Most people have repeats in the range of 10-26, but if a person has 40 or more repeats, then they develop HD. Although the gene expansion is present before birth, HD symptoms do not appear until middle age. Nopoulos’s team at the University of Iowa has a long history of studying how the HTT gene expansion affects brain development in the decades before disease onset.

“We know that the expanded gene causes a horrible degenerative disease later in life, but we also know it is a gene that is crucial for general development,” she says. “We were surprised to find that it does have a positive effect on brain development early in life. Those who have the gene expansion have an enhanced brain with larger volumes of the cerebrum and higher IQ compared to those who don’t.”

In particular, the study found that decades before HD symptoms appeared, children with the HD gene expansion showed significantly better cognitive, behavioral, and motor scores compared to children with repeats within the normal range. Children with the expanded gene also had larger cerebral volumes and greater cortical surface area and folding. After this initial peak, a prolonged deterioration was seen in both brain function and structure.

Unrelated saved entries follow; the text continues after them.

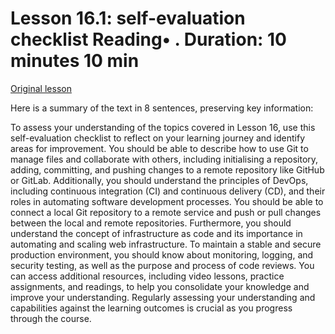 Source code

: # Lesson 16.1: self-evaluation checklist Reading• . Duration: 10 minutes 10 min

[Original lesson](https://www.coursera.org/learn/uol-web-development/supplement/nDEx6/lesson-16-1-self-evaluation-checklist)

Here is a summary of the text in 8 sentences, preserving key information:

To assess your understanding of the topics covered in Lesson 16, use this self-evaluation checklist to reflect on your learning journey and identify areas for improvement. You should be able to describe how to use Git to manage files and collaborate with others, including initialising a repository, adding, committing, and pushing changes to a remote repository like GitHub or GitLab. Additionally, you should understand the principles of DevOps, including continuous integration (CI) and continuous delivery (CD), and their roles in automating software development processes. You should be able to connect a local Git repository to a remote service and push or pull changes between the local and remote repositories. Furthermore, you should understand the concept of infrastructure as code and its importance in automating and scaling web infrastructure. To maintain a stable and secure production environment, you should know about monitoring, logging, and security testing, as well as the purpose and process of code reviews. You can access additional resources, including video lessons, practice assignments, and readings, to help you consolidate your knowledge and improve your understanding. Regularly assessing your understanding and capabilities against the learning outcomes is crucial as you progress through the course.

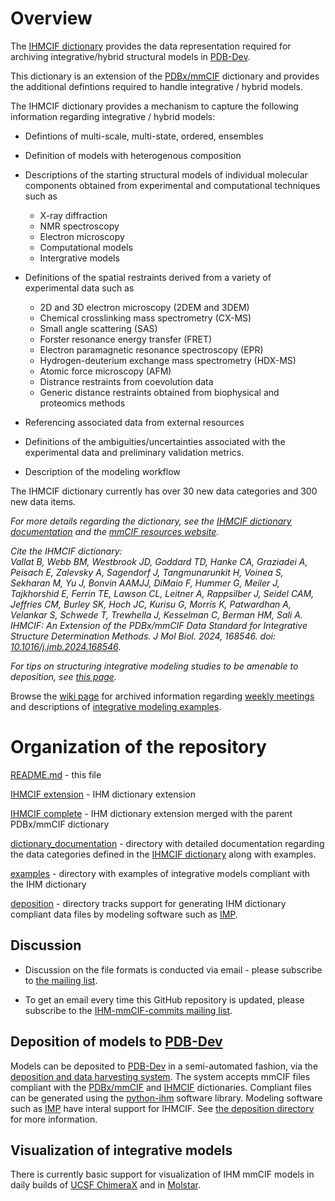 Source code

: 
# Overview

The [IHMCIF dictionary](dist/mmcif_ihm.dic) provides the data representation required for archiving 
integrative/hybrid structural models in [PDB-Dev](https://pdb-dev.wwpdb.org).

This dictionary is an extension of the [PDBx/mmCIF](http://mmcif.wwpdb.org) dictionary
and provides the additional defintions required to handle integrative / hybrid models.  

The IHMCIF dictionary provides a mechanism to capture the following information regarding
integrative / hybrid models: 

  - Defintions of multi-scale, multi-state, ordered, ensembles

  - Definition of models with heterogenous composition

  - Descriptions of the starting structural models of individual molecular components obtained 
    from experimental and computational techniques such as
      - X-ray diffraction
      - NMR spectroscopy 
      - Electron microscopy
      - Computational models
      - Intergrative models

  - Definitions of the spatial restraints derived from a variety of experimental data such as
      - 2D and 3D electron microscopy (2DEM and 3DEM)
      - Chemical crosslinking mass spectrometry (CX-MS)
      - Small angle scattering (SAS)
      - Forster resonance energy transfer (FRET)
      - Electron paramagnetic resonance spectroscopy (EPR)
      - Hydrogen-deuterium exchange mass spectrometry (HDX-MS)
      - Atomic force microscopy (AFM)
      - Distrance restraints from coevolution data
      - Generic distance restraints obtained from biophysical and proteomics methods

  - Referencing associated data from external resources

  - Definitions of the ambiguities/uncertainties associated with the experimental data and
    preliminary validation metrics. 

  - Description of the modeling workflow

The IHMCIF dictionary currently has over 30 new data categories and 300 new data items.

*For more details regarding the dictionary, see the 
[IHMCIF dictionary documentation](dictionary_documentation/documentation.md) 
and the [mmCIF resources website](https://mmcif.wwpdb.org/dictionaries/mmcif_ihm.dic/Index/).*

*Cite the IHMCIF dictionary:  
Vallat B, Webb BM, Westbrook JD, Goddard TD, Hanke CA, Graziadei A, Peisach E, Zalevsky A, Sagendorf J, 
Tangmunarunkit H, Voinea S, Sekharan M, Yu J, Bonvin AAMJJ, DiMaio F, Hummer G, Meiler J, Tajkhorshid E, 
Ferrin TE, Lawson CL, Leitner A, Rappsilber J, Seidel CAM, Jeffries CM, Burley SK, Hoch JC, Kurisu G, 
Morris K, Patwardhan A, Velankar S, Schwede T, Trewhella J, Kesselman C, Berman HM, Sali A. 
IHMCIF: An Extension of the PDBx/mmCIF Data Standard for Integrative Structure Determination Methods. 
J Mol Biol. 2024, 168546. doi: [10.1016/j.jmb.2024.168546](https://doi.org/10.1016/j.jmb.2024.168546).*

*For tips on structuring integrative modeling studies to be amenable to
deposition, see [this page](dictionary_documentation/modeling-tips.md).*

Browse the [wiki page](https://github.com/ihmwg/IHMCIF/wiki) for archived information regarding
[weekly meetings](https://github.com/ihmwg/IHMCIF/wiki/Meetings) and descriptions of 
[integrative modeling examples](https://github.com/ihmwg/IHMCIF/wiki/Use-cases).

# Organization of the repository

[README.md](README.md) - this file

[IHMCIF extension](dist/mmcif_ihm_ext.dic) - IHM dictionary extension

[IHMCIF complete](dist/mmcif_ihm.dic) - IHM dictionary extension merged with the parent PDBx/mmCIF dictionary

[dictionary_documentation](dictionary_documentation) - directory with detailed documentation 
regarding the data categories defined in the [IHMCIF dictionary](dist/mmcif_ihm.dic) along with examples.  

[examples](examples) - directory with examples of integrative models compliant with the IHM dictionary

[deposition](deposition) - directory tracks support for generating IHM dictionary compliant data files by 
modeling software such as [IMP](https://integrativemodeling.org). 

## Discussion

 - Discussion on the file formats is conducted via email - please subscribe to
   [the mailing list](https://salilab.org/mailman/listinfo/ihm-repval).

 - To get an email every time this GitHub repository is updated, please
   subscribe to the [IHM-mmCIF-commits mailing list](https://salilab.org/mailman/listinfo/ihm-mmcif-commits).

## Deposition of models to [PDB-Dev](https://pdb-dev.wwpdb.org)

Models can be deposited to [PDB-Dev](https://pdb-dev.wwpdb.org) in a semi-automated fashion, 
via the [deposition and data harvesting system](https://data.pdb-dev.org).
The system accepts mmCIF files compliant with the [PDBx/mmCIF](https://mmcif.wwpdb.org/) 
and [IHMCIF](dist/mmcif_ihm.dic) dictionaries. Compliant files can be generated using 
the [python-ihm](https://github.com/ihmwg/python-ihm) software library. 
Modeling software such as [IMP](https://github.com/salilab/imp) have interal support for IHMCIF. 
See [the deposition directory](deposition) for more information.

## Visualization of integrative models

There is currently basic support for visualization of IHM mmCIF models
in daily builds of [UCSF ChimeraX](https://www.cgl.ucsf.edu/chimerax/) 
and in [Molstar](https://molstar.org/).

The study gathered this data by following almost 200 participants in the Kids-HD study, the only longitudinal study of children and young adults at risk for HD due to having a parent or grandparent with the disease.

Evolutionary benefit comes at a cost

Although surprising, the findings are in line with studies from evolutionary biologists who believe that genes like HTT may have been ‘positively selected’ for human brain evolution. This theory, known as antagonistic pleiotropy, suggests that certain genes can produce a beneficial effect early in life, but come at a cost later in life.

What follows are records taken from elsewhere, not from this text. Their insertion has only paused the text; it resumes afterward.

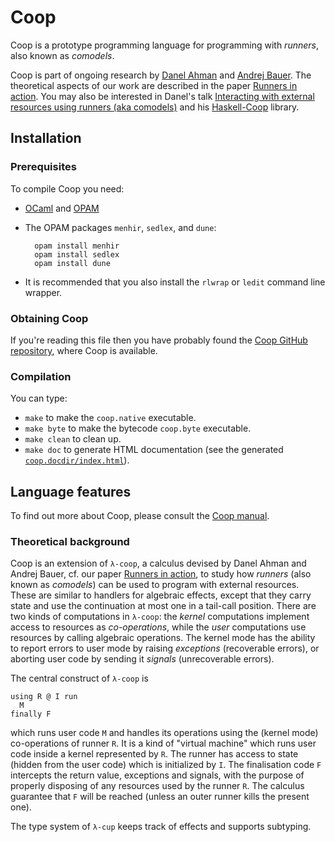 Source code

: # Coop

Coop is a prototype programming language for programming with *runners*, also known as *comodels*.

Coop is part of ongoing research by [Danel Ahman](https://danel.ahman.ee) and
[Andrej Bauer](http://www.andrej.com/). The theoretical aspects of our work are
described in the paper [Runners in action](https://github.com/andrejbauer/coop).
You may also be interested in Danel's talk [Interacting with external resources
using runners (aka comodels)](https://danel.ahman.ee/talks/chocola19.pdf) and
his [Haskell-Coop](https://github.com/danelahman/haskell-coop) library.


## Installation

### Prerequisites

To compile Coop you need:

* [OCaml](https://ocaml.org) and [OPAM](https://opam.ocaml.org)

* The OPAM packages `menhir`, `sedlex`, and `dune`:

        opam install menhir
        opam install sedlex
        opam install dune

* It is recommended that you also install the `rlwrap` or `ledit` command line wrapper.

### Obtaining Coop

If you're reading this file then you have probably found the [Coop GitHub
repository](https://github.com/andrejbauer/coop), where Coop is available.

### Compilation

You can type:

* `make` to make the `coop.native` executable.
* `make byte` to make the bytecode `coop.byte` executable.
* `make clean` to clean up.
* `make doc` to generate HTML documentation (see the generated [`coop.docdir/index.html`](coop.docdir/index.html)).

## Language features

To find out more about Coop, please consult the [Coop manual](./Manual.md).

### Theoretical background

Coop is an extension of `λ-coop`, a calculus devised by Danel Ahman and Andrej
Bauer, cf. our paper [Runners in action](http://arxiv.org/abs/1910.11629), to
study how *runners* (also known as *comodels*) can be used to program with
external resources. These are similar to handlers for algebraic effects, except
that they carry state and use the continuation at most one in a tail-call
position. There are two kinds of computations in `λ-coop`: the *kernel*
computations implement access to resources as *co-operations*, while the *user*
computations use resources by calling algebraic operations. The kernel mode has
the ability to report errors to user mode by raising *exceptions* (recoverable
errors), or aborting user code by sending it *signals* (unrecoverable errors).

The central construct of `λ-coop` is

    using R @ I run
      M
    finally F

which runs user code `M` and handles its operations using the (kernel mode) co-operations
of runner `R`. It is a kind of "virtual machine" which runs user code inside a kernel
represented by `R`. The runner has access to state (hidden from the user code) which is
initialized by `I`. The finalisation code `F` intercepts the return value, exceptions and
signals, with the purpose of properly disposing of any resources used by the runner `R`.
The calculus guarantee that `F` will be reached (unless an outer runner kills the present
one).

The type system of `λ-cup` keeps track of effects and supports subtyping.

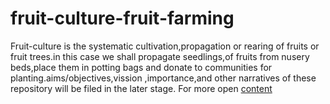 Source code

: # fruit-culture-fruit-farming
Fruit-culture is the systematic cultivation,propagation or rearing of fruits or fruit trees.in this case we shall propagate seedlings,of fruits from nusery beds,place them in potting bags and donate to communities for planting.aims/objectives,vission ,importance,and other narratives of these repository will be filed in the later stage.
For more open
[content](content.md)
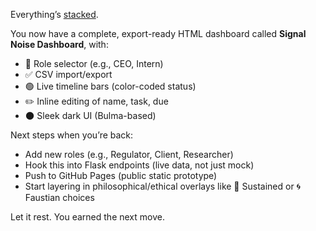 Everything’s [stacked](https://www.youtube.com/watch?v=bbEoRnaOIbs).

You now have a complete, export-ready HTML dashboard called **Signal Noise Dashboard**, with:

* 👤 Role selector (e.g., CEO, Intern)
* ✅ CSV import/export
* 🟢 Live timeline bars (color-coded status)
* ✏️ Inline editing of name, task, due
* 🌑 Sleek dark UI (Bulma-based)

Next steps when you’re back:

* Add new roles (e.g., Regulator, Client, Researcher)
* Hook this into Flask endpoints (live data, not just mock)
* Push to GitHub Pages (public static prototype)
* Start layering in philosophical/ethical overlays like 🔁 Sustained or 🌀 Faustian choices

Let it rest. You earned the next move.

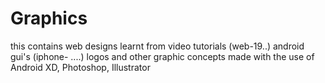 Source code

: # Graphics
this contains web designs learnt from video tutorials (web-19..)
android gui's (iphone- ....)
logos and other graphic concepts
made with the use of Android XD, Photoshop, Illustrator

The finding also challenges the idea that the protein produced by the HD gene is solely a toxic protein that causes brain degeneration.

“Overall, our study suggests that we should rethink the notion of the toxic protein theory,” says Nopoulos who also is a member of the Iowa Neuroscience Institute. “Instead, we should consider the theory of antagonistic pleiotropy — a theory that suggests that genes like HTT build a better brain early in life, but the cost of the superior brain is that it isn’t built to last and may be prone to premature or accelerating aging.

“This means that instead of knocking down the gene for therapy, drugs that slow the aging process may be more effective.”

Next steps

Nopoulos’s team is already making progress extending the research from the Kids-HD program. Using a major grant received in 2019, Nopoulos established the Children to Adult Neurodevelopment in Gene-Expanded Huntington’s Disease (ChANGE-HD), a multi-site study that aims to recruit hundreds of participants for a total of over 1,200 assessments to validate the key findings from the Kids-HD study and to enhance future research on HD.

A primary area of focus will be understanding how an enlarged brain can later lead to degeneration. One hypothesis Nopoulos and her team will explore involves the idea that an enlarged cortex might produce excess glutamate (an important neurotransmitter), which is beneficial in early brain development, but later leads to neurotoxicity and brain degeneration.

In addition to Nopoulos, the UI team included Mohit Neema, MD, UI research scientist and first author of the study; Jordan Schultz, PharmD; Douglas Langbehn, MD, PhD; Amy Conrad, PhD; Eric Epping, MD, PhD; and Vincent Magnotta PhD.

The research was funded in part by grants from the National Institute of Neurological Disorders and Stroke and the CHDI Foundation.